━━━ MATERIAL FOR THE TASK ━━━
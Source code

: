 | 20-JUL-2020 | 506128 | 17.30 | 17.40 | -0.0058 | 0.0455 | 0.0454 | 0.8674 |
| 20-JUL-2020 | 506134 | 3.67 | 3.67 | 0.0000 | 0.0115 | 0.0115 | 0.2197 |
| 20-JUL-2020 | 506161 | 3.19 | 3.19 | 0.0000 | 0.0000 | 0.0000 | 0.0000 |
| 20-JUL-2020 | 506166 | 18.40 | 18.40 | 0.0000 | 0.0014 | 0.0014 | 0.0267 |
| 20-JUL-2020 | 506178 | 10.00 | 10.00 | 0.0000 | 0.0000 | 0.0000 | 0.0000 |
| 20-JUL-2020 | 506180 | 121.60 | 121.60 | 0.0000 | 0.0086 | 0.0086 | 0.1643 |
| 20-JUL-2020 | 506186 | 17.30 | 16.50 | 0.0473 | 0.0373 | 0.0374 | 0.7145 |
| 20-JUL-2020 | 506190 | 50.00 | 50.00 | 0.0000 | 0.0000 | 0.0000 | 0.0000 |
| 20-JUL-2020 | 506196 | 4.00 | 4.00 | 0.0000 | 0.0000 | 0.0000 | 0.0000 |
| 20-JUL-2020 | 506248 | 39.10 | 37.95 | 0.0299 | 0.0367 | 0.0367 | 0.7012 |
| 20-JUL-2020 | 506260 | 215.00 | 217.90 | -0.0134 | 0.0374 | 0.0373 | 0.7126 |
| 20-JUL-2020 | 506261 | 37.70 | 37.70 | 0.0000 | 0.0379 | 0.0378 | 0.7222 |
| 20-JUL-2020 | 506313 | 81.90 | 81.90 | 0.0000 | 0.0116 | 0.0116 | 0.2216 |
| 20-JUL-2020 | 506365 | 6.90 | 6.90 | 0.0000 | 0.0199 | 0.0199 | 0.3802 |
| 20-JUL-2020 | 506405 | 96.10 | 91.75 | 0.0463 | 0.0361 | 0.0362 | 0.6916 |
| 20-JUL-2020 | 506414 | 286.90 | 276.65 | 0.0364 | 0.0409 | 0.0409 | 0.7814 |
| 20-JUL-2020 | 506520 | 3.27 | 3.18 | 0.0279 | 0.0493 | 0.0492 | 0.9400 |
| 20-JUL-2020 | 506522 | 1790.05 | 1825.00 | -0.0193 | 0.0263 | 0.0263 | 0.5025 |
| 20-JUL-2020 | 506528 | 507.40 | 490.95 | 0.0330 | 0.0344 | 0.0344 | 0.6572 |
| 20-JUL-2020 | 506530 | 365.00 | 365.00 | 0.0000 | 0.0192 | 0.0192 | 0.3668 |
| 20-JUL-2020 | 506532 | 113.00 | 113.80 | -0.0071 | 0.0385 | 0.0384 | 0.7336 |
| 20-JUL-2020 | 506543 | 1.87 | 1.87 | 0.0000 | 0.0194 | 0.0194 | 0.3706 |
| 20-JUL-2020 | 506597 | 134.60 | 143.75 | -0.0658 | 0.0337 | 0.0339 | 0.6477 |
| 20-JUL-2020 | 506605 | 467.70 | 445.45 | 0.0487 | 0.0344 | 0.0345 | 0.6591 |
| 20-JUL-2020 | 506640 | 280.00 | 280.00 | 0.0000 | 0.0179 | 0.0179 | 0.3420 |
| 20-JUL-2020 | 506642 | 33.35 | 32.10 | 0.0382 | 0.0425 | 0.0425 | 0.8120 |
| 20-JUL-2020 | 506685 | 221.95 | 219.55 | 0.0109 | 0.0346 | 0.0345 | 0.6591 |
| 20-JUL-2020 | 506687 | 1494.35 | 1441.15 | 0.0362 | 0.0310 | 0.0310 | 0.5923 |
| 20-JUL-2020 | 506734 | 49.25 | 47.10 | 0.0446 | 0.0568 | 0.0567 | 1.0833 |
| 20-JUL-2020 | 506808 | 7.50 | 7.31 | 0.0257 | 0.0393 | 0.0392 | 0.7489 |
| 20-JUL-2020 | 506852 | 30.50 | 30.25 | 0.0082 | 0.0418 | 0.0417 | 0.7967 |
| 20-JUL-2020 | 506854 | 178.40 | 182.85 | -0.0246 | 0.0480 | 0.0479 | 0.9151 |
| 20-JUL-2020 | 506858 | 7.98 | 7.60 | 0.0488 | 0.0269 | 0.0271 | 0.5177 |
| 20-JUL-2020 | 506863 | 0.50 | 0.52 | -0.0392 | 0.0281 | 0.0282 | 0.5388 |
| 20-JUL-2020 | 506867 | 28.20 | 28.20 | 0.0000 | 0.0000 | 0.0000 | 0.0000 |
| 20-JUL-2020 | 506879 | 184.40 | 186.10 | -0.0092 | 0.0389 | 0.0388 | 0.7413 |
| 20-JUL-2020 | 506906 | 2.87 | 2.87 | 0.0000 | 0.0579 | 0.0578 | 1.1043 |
━━━
━━━ MATERIAL FOR THE TASK ━━━
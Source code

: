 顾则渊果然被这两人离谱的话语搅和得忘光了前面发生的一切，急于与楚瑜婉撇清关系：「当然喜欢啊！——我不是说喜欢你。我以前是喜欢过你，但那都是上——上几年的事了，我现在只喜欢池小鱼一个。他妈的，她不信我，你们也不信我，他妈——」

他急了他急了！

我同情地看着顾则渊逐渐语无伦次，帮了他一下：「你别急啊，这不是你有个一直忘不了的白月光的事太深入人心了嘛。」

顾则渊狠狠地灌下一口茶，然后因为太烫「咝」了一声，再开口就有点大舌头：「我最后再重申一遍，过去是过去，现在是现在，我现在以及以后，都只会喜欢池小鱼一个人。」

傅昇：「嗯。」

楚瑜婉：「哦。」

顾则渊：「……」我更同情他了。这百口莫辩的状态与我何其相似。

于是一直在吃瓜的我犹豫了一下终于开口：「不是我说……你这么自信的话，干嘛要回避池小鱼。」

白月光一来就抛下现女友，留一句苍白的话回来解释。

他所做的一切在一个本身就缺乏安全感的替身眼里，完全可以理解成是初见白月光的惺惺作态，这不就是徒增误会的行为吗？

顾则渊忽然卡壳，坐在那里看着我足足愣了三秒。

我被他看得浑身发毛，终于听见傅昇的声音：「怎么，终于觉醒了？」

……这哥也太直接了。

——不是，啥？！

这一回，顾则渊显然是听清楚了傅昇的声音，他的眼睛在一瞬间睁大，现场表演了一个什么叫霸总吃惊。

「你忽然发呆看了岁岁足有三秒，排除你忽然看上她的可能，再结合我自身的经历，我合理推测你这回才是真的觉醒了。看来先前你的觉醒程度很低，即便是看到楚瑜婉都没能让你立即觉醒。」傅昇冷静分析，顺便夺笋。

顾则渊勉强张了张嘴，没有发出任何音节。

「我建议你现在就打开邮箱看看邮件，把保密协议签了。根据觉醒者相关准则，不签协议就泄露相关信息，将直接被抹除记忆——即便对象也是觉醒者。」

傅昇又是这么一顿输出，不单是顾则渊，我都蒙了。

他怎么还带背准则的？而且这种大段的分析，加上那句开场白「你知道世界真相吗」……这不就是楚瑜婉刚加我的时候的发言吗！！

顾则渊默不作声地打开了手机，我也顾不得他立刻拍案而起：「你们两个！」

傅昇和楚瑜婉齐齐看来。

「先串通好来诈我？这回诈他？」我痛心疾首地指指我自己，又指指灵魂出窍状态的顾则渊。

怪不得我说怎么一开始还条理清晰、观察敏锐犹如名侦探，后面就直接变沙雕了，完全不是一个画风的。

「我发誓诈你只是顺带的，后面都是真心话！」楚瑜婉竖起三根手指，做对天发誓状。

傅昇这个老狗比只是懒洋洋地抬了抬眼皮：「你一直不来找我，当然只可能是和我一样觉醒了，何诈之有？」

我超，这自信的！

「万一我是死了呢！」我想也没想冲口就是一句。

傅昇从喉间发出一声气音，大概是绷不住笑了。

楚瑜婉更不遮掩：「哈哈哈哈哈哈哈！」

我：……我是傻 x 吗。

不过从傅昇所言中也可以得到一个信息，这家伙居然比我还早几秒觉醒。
━━━
**YOUR GOAL:** From the records above, print exactly the lines that run from the line with "0.0344 | 0.0345 | 0.6591 |" to the line with "0.0346 | 0.0345 | 0.6591 |", inclusive.

**ANSWER TO THIS TASK:**
| 20-JUL-2020 | 506605 | 467.70 | 445.45 | 0.0487 | 0.0344 | 0.0345 | 0.6591 |
| 20-JUL-2020 | 506640 | 280.00 | 280.00 | 0.0000 | 0.0179 | 0.0179 | 0.3420 |
| 20-JUL-2020 | 506642 | 33.35 | 32.10 | 0.0382 | 0.0425 | 0.0425 | 0.8120 |
| 20-JUL-2020 | 506685 | 221.95 | 219.55 | 0.0109 | 0.0346 | 0.0345 | 0.6591 |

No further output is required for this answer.